Reliant argues that as a result of DWR contract novation, it is unlikely that any significant debt would be imputed to the IOUs by the credit rating agencies. Reliant also claims that any impact on the key credit ratios of the IOUs would be minimal. For purposes of its analysis, Reliant assumes a 25% risk factor, which is the factor currently used by Standard & Poor's (S&P). The IOUs likewise applied a 25% risk factor in their calculations.
AReM/CACES argue that it is inappropriate to consider debt equivalence as a cost associated with the power purchase agreements that would be taken over by the IOUs through novation. AReM/CACES point to D.07-12-052 in which the Commission found that "[debt equivalence] in and of itself, is not a cost that the utilities incur by entering into a [power purchase agreement (PPA)]."18 Therefore, the Commission ruled that "IOUs may no longer apply a [debt equivalence] `bid adder' as a bid evaluation tool when evaluating PPAs."19
SCE disputes the claims of Reliant and AReM/CACES, arguing that D.07-12-052 merely disallowed the use of the debt equivalence "bid adder" in the evaluation and comparison of bids in a competitive solicitation. SCE argues, however, that the novation of DWR contracts does not fall under the same competitive bid evaluation framework.

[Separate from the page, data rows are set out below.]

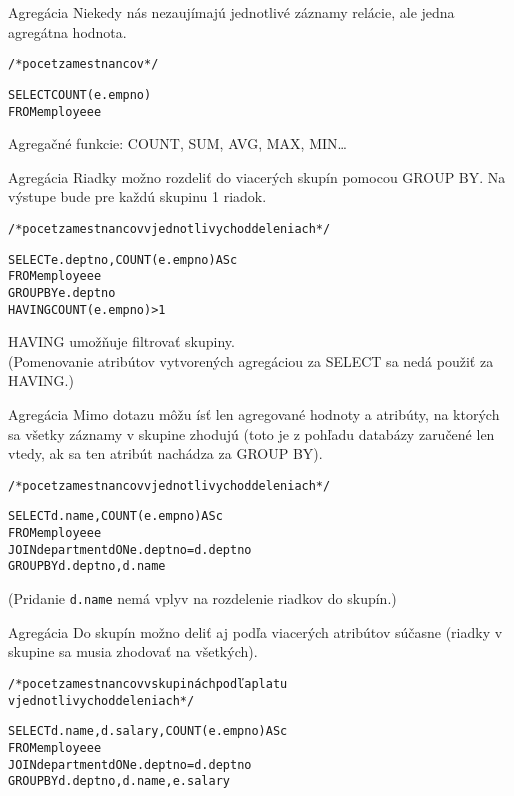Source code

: \documentclass[12pt]{beamer}
\def\blue#1{\textcolor{Cerulean}{#1}}
\begin{document}
\begin{frame}[fragile]{Agregácia}
Niekedy nás nezaujímajú jednotlivé záznamy relácie, ale jedna agregátna hodnota.
\begin{alltt}
/* pocet zamestnancov */

SELECT \alert{COUNT}(e.empno)
FROM employee e
\end{alltt}
Agregačné funkcie: COUNT, SUM, AVG, MAX, MIN\dots
\end{frame}

\begin{frame}[fragile]{Agregácia}
Riadky možno rozdeliť do viacerých skupín pomocou GROUP BY. Na výstupe bude pre každú skupinu 1 riadok.
\begin{alltt}
/* pocet zamestnancov v jednotlivych oddeleniach */

SELECT e.deptno, \alert{COUNT}(e.empno) AS c
FROM employee e
\alert{GROUP BY} e.deptno
\blue{HAVING} COUNT(e.empno) > 1
\end{alltt}
\bigskip
HAVING umožňuje filtrovať skupiny.\\
(Pomenovanie atribútov vytvorených agregáciou za SELECT sa nedá použiť za HAVING.)
\end{frame}

\begin{frame}[fragile]{Agregácia}
Mimo dotazu môžu ísť len agregované hodnoty a atribúty, na ktorých sa všetky záznamy v skupine zhodujú
(toto je z pohľadu databázy zaručené len vtedy, ak sa ten atribút nachádza za GROUP BY).
\begin{alltt}
/* pocet zamestnancov v jednotlivych oddeleniach */

SELECT \blue{d.name}, \alert{COUNT}(e.empno) AS c
FROM employee e
    JOIN department d ON e.deptno = d.deptno
\alert{GROUP BY} d.deptno, \blue{d.name}
\end{alltt}
(Pridanie \verb|d.name| nemá vplyv na rozdelenie riadkov do skupín.)
\end{frame}

\begin{frame}[fragile]{Agregácia}
Do skupín možno deliť aj podľa viacerých atribútov súčasne (riadky v skupine sa musia zhodovať na všetkých).
\begin{alltt}
/* pocet zamestnancov v skupinách podľa platu
v jednotlivych oddeleniach */

SELECT d.name, d.salary, \alert{COUNT}(e.empno) AS c
FROM employee e
    JOIN department d ON e.deptno = d.deptno
\alert{GROUP BY} d.deptno, d.name, e.salary
\end{alltt}
\end{frame}
\end{document}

SCE further argues that D.07-12-052 did not restrict the IOUs from requesting mitigation of debt equivalence in cost of capital proceedings.
AReM/CACES further argue that the DWR calculation of debt equivalence is overstated because it includes the effects of contracts with terms shorter than three years. AReM/CACES claim that S&P only considers contracts with terms exceeding three years for purposes of imputing debt equivalency. By excluding contracts with terms shorter than three years, AReM/CACES calculates that the debt equivalency costs decline from $159 million to just $12 million. SCE notes, however, that S&P no longer excludes contracts under three years in duration for debt equivalency imputation, and that it is therefore appropriate to include such contracts in the calculation of debt equivalency costs.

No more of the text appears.